# PROBLEM:
Going down the listing below, print exactly each line from the one with "## 🛠️️ Key Features" up to and including the one with "## 🚧 Roadmap", and skip the rest.

# DATASET EXTRACT:
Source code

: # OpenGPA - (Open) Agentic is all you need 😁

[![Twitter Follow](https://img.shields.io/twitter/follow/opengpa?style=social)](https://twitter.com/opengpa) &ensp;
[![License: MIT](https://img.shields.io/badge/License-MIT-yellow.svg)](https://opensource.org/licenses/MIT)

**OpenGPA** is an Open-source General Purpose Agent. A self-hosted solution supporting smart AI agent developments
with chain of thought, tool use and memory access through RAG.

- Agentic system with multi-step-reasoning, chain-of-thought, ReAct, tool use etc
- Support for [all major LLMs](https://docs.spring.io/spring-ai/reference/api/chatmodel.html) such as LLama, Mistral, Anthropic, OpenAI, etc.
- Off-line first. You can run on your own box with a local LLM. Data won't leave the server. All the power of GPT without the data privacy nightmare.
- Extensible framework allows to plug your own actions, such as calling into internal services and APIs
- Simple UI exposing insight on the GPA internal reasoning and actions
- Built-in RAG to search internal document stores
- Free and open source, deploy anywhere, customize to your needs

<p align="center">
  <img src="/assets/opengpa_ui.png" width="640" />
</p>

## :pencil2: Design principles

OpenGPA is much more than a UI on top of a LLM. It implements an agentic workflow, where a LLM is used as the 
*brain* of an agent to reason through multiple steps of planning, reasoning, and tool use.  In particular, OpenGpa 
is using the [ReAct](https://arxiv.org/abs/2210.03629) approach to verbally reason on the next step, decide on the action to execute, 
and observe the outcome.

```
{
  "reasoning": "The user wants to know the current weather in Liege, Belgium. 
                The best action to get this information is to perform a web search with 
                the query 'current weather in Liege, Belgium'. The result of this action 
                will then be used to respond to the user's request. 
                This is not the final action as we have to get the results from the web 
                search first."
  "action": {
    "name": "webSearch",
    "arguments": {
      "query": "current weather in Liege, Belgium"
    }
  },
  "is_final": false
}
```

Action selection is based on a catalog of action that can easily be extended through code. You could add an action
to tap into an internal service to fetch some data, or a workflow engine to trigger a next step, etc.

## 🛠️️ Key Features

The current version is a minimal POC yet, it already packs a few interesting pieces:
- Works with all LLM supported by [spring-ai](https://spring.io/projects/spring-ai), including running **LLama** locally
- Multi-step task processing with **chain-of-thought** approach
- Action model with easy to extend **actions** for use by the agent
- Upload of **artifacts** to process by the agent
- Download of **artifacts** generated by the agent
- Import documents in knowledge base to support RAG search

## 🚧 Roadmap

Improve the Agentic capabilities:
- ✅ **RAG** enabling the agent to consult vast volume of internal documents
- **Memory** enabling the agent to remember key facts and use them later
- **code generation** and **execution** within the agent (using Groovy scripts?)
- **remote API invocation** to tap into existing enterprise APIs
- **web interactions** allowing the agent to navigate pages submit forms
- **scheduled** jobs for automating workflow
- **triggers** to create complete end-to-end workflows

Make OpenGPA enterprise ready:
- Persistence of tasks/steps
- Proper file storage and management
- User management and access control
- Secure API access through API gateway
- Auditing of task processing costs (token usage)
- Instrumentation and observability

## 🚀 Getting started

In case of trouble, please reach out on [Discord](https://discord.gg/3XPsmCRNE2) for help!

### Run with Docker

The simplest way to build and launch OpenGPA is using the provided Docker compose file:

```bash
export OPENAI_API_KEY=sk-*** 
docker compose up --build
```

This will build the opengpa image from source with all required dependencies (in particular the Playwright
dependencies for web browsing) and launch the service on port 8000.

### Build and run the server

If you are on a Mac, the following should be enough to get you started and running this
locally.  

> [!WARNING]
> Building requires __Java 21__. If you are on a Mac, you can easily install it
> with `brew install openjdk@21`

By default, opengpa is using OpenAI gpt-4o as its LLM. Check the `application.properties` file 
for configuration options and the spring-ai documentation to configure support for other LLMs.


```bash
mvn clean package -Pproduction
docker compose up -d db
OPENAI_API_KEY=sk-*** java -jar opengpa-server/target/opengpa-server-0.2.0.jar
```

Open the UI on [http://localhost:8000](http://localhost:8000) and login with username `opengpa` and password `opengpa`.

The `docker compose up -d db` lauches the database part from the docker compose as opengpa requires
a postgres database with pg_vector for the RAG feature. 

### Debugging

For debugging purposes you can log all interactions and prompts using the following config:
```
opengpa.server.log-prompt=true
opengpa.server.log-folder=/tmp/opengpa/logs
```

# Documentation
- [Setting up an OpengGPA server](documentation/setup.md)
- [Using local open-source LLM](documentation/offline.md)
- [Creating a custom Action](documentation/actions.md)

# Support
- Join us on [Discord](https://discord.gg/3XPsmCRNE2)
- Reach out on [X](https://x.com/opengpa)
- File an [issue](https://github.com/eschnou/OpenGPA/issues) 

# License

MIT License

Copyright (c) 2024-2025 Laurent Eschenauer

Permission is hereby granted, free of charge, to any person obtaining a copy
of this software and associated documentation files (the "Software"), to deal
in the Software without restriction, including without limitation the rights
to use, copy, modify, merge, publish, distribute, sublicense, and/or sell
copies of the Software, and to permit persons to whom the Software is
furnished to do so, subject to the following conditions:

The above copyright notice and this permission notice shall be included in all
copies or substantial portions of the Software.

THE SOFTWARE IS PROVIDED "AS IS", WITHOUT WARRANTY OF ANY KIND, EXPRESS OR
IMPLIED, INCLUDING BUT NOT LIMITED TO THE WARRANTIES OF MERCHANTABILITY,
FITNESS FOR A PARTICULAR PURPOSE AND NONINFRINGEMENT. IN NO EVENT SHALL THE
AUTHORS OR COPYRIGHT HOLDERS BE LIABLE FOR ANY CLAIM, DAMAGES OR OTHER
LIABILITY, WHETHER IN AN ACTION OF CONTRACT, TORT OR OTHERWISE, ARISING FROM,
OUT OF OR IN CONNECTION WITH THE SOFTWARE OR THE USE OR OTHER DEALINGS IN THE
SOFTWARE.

# SOLUTION FOR THIS TASK:
## 🛠️️ Key Features

The current version is a minimal POC yet, it already packs a few interesting pieces:
- Works with all LLM supported by [spring-ai](https://spring.io/projects/spring-ai), including running **LLama** locally
- Multi-step task processing with **chain-of-thought** approach
- Action model with easy to extend **actions** for use by the agent
- Upload of **artifacts** to process by the agent
- Download of **artifacts** generated by the agent
- Import documents in knowledge base to support RAG search

## 🚧 Roadmap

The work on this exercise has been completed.